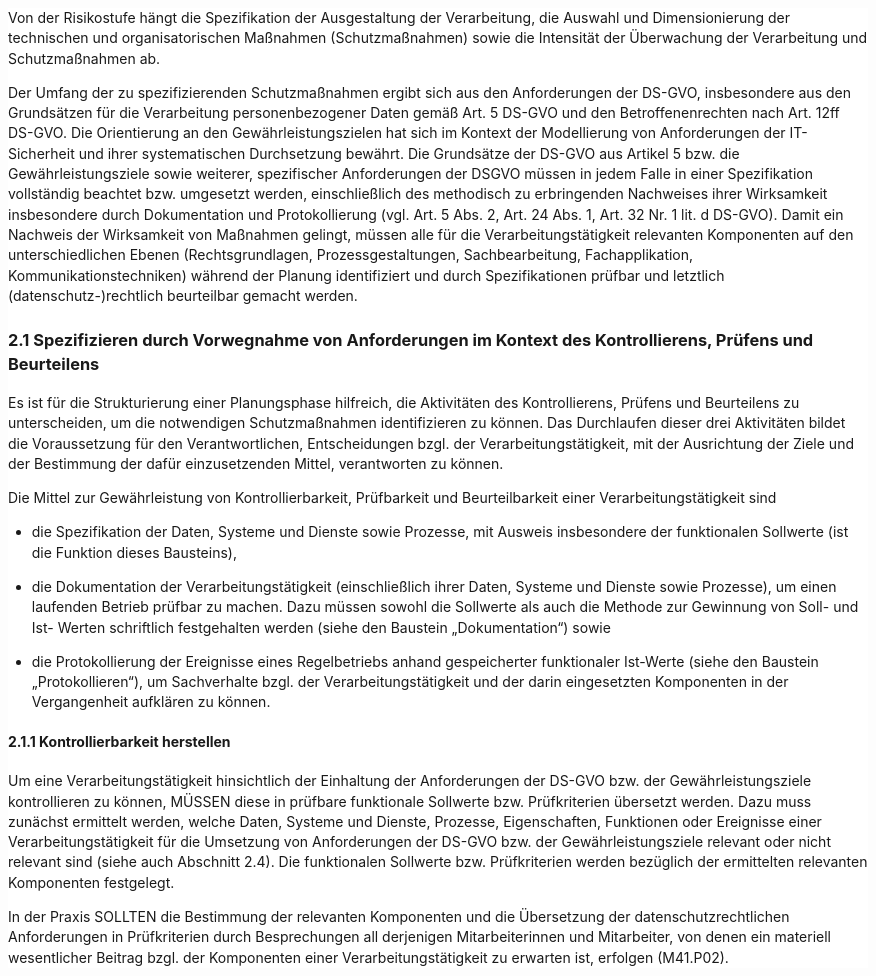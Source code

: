 Von der Risikostufe hängt die Spezifikation der Ausgestaltung der Verarbeitung, die Auswahl und Dimensionierung der technischen und organisatorischen Maßnahmen (Schutzmaßnahmen) sowie die Intensität der Überwachung der Verarbeitung und Schutzmaßnahmen ab. 

Der Umfang der zu spezifizierenden Schutzmaßnahmen ergibt sich aus den Anforderungen der DS-GVO, insbesondere aus den Grundsätzen für die Verarbeitung personenbezogener Daten gemäß Art. 5 DS-GVO und den Betroffenenrechten nach Art. 12ff DS-GVO. Die Orientierung an den Gewährleistungszielen hat sich im Kontext der Modellierung von Anforderungen der IT-Sicherheit und ihrer systematischen Durchsetzung bewährt. Die Grundsätze der DS-GVO aus Artikel 5 bzw. die Gewährleistungsziele sowie weiterer, spezifischer Anforderungen der DSGVO müssen in jedem Falle in einer Spezifikation vollständig beachtet bzw. umgesetzt werden, einschließlich des methodisch zu erbringenden Nachweises ihrer Wirksamkeit insbesondere durch Dokumentation und Protokollierung (vgl. Art. 5 Abs. 2, Art. 24 Abs. 1, Art. 32 Nr. 1 lit. d DS-GVO). Damit ein Nachweis der Wirksamkeit von Maßnahmen gelingt, müssen alle für die Verarbeitungstätigkeit relevanten Komponenten auf den unterschiedlichen Ebenen (Rechtsgrundlagen, Prozessgestaltungen, Sachbearbeitung, Fachapplikation, Kommunikationstechniken) während der Planung identifiziert und durch Spezifikationen prüfbar und letztlich (datenschutz-)rechtlich beurteilbar gemacht werden. 

### 2.1 Spezifizieren durch Vorwegnahme von Anforderungen im Kontext des Kontrollierens, Prüfens und Beurteilens

 
Es ist für die Strukturierung einer Planungsphase hilfreich, die Aktivitäten des Kontrollierens, Prüfens und Beurteilens zu unterscheiden, um die notwendigen Schutzmaßnahmen identifizieren zu können. Das Durchlaufen dieser drei Aktivitäten bildet die Voraussetzung für den Verantwortlichen, Entscheidungen bzgl. der Verarbeitungstätigkeit, mit der Ausrichtung der Ziele und der Bestimmung der dafür einzusetzenden Mittel, verantworten zu können. 

Die Mittel zur Gewährleistung von Kontrollierbarkeit, Prüfbarkeit und Beurteilbarkeit einer Verarbeitungstätigkeit sind 

* die Spezifikation der Daten, Systeme und Dienste sowie Prozesse, mit Ausweis insbesondere der funktionalen Sollwerte (ist die Funktion dieses Bausteins), 

* die Dokumentation der Verarbeitungstätigkeit (einschließlich ihrer Daten, Systeme und Dienste sowie Prozesse), um einen laufenden Betrieb prüfbar zu machen. Dazu müssen sowohl die Sollwerte als auch die Methode zur Gewinnung von Soll- und Ist- Werten schriftlich festgehalten werden (siehe den Baustein „Dokumentation“) sowie 

* die Protokollierung der Ereignisse eines Regelbetriebs anhand gespeicherter funktionaler Ist-Werte (siehe den Baustein „Protokollieren“), um Sachverhalte bzgl. der Verarbeitungstätigkeit und der darin eingesetzten Komponenten in der Vergangenheit aufklären zu können. 

#### 2.1.1 Kontrollierbarkeit herstellen

Um eine Verarbeitungstätigkeit hinsichtlich der Einhaltung der Anforderungen der DS-GVO bzw. der Gewährleistungsziele kontrollieren zu können, MÜSSEN diese in prüfbare funktionale Sollwerte bzw. Prüfkriterien übersetzt werden. Dazu muss zunächst ermittelt werden, welche Daten, Systeme und Dienste, Prozesse, Eigenschaften, Funktionen oder Ereignisse einer Verarbeitungstätigkeit für die Umsetzung von Anforderungen der DS-GVO bzw. der Gewährleistungsziele relevant oder nicht relevant sind (siehe auch Abschnitt 2.4). Die funktionalen Sollwerte bzw. Prüfkriterien werden bezüglich der ermittelten relevanten Komponenten festgelegt. 

In der Praxis SOLLTEN die Bestimmung der relevanten Komponenten und die Übersetzung der datenschutzrechtlichen Anforderungen in Prüfkriterien durch Besprechungen all derjenigen Mitarbeiterinnen und Mitarbeiter, von denen ein materiell wesentlicher Beitrag bzgl. der Komponenten einer Verarbeitungstätigkeit zu erwarten ist, erfolgen (M41.P02).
################
-- Work request --
Return a word-for-word copy of the lines above from the one holding "die Dokumentation der" through the one holding "#### 2.1.1 Kontrollierbarkeit herstellen", with both of them included and nothing besides.

-- Exercise solution --
* die Dokumentation der Verarbeitungstätigkeit (einschließlich ihrer Daten, Systeme und Dienste sowie Prozesse), um einen laufenden Betrieb prüfbar zu machen. Dazu müssen sowohl die Sollwerte als auch die Methode zur Gewinnung von Soll- und Ist- Werten schriftlich festgehalten werden (siehe den Baustein „Dokumentation“) sowie 

* die Protokollierung der Ereignisse eines Regelbetriebs anhand gespeicherter funktionaler Ist-Werte (siehe den Baustein „Protokollieren“), um Sachverhalte bzgl. der Verarbeitungstätigkeit und der darin eingesetzten Komponenten in der Vergangenheit aufklären zu können. 

#### 2.1.1 Kontrollierbarkeit herstellen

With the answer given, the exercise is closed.